TOP ABSTRACT Introduction Materials and Methods Results Discussion LITERATURE CITED

We validated our FFQ against a 3D-WR performed on different days of the week, which is considered a reference method for this kind of application (29). The FFQ estimate of TAC intake was significantly higher than that obtained from the 3D-WR. This may be partly due to under-reporting due to the 3D-WR (13). However, the FFQ and the 3D-WR estimates of TAC intake were significantly associated, regardless of the analytical method used to evaluate TAC in foods. More importantly, the classification in the same or within one quartile was satisfactory and the classification in opposite quartiles was rare. It should be pointed out that this degree of accuracy is comparable to that observed for most macronutrients (27).
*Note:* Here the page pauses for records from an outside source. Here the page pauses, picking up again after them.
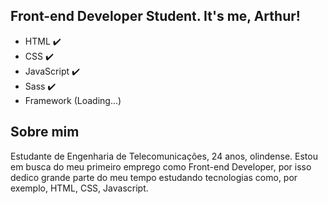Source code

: ## Front-end Developer Student. It's me, Arthur!

- HTML :heavy_check_mark:
- CSS :heavy_check_mark:
- JavaScript :heavy_check_mark:
- Sass ✔️         
- Framework (Loading...)

## Sobre mim

Estudante de Engenharia de Telecomunicações, 24 anos, olindense. Estou em busca do meu primeiro emprego como Front-end Developer, por isso dedico grande parte do meu tempo estudando tecnologias como, por exemplo, HTML, CSS, Javascript.



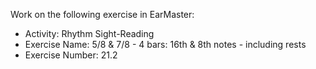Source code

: Work on the following exercise in EarMaster:
- Activity: Rhythm Sight-Reading
- Exercise Name: 5/8 & 7/8 - 4 bars: 16th & 8th notes - including rests
- Exercise Number: 21.2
Contrary to what happens for most nutrients, we found no evidence that age, sex, BMI, and energy intake influence the agreement between FFQ and 3D-WR. Moreover, the test and retest study showed a good repeatability for the FFQ 1 y after its administration.

Even if this is the first validation study of a FFQ aimed at assessing dietary TAC, it has several limitations. First, a 3D-WR is clearly less adequate than a 7D- or 14D-WR to evaluate usual food intake. However, we administered the 3D-WR to our subjects on different days of the week over 6 mo. Thus, we expect that the 3D-WR has given an acceptable estimate of the food intake of the population during this period. Second, we investigated the food intake during the previous 3 mo. We choose to do this because fruits and vegetables, which are among the most important contributors of TAC, undergo seasonal variation. Moreover, there is evidence of poor performance for FFQs in investigating fruit and vegetable intake for longer periods (21).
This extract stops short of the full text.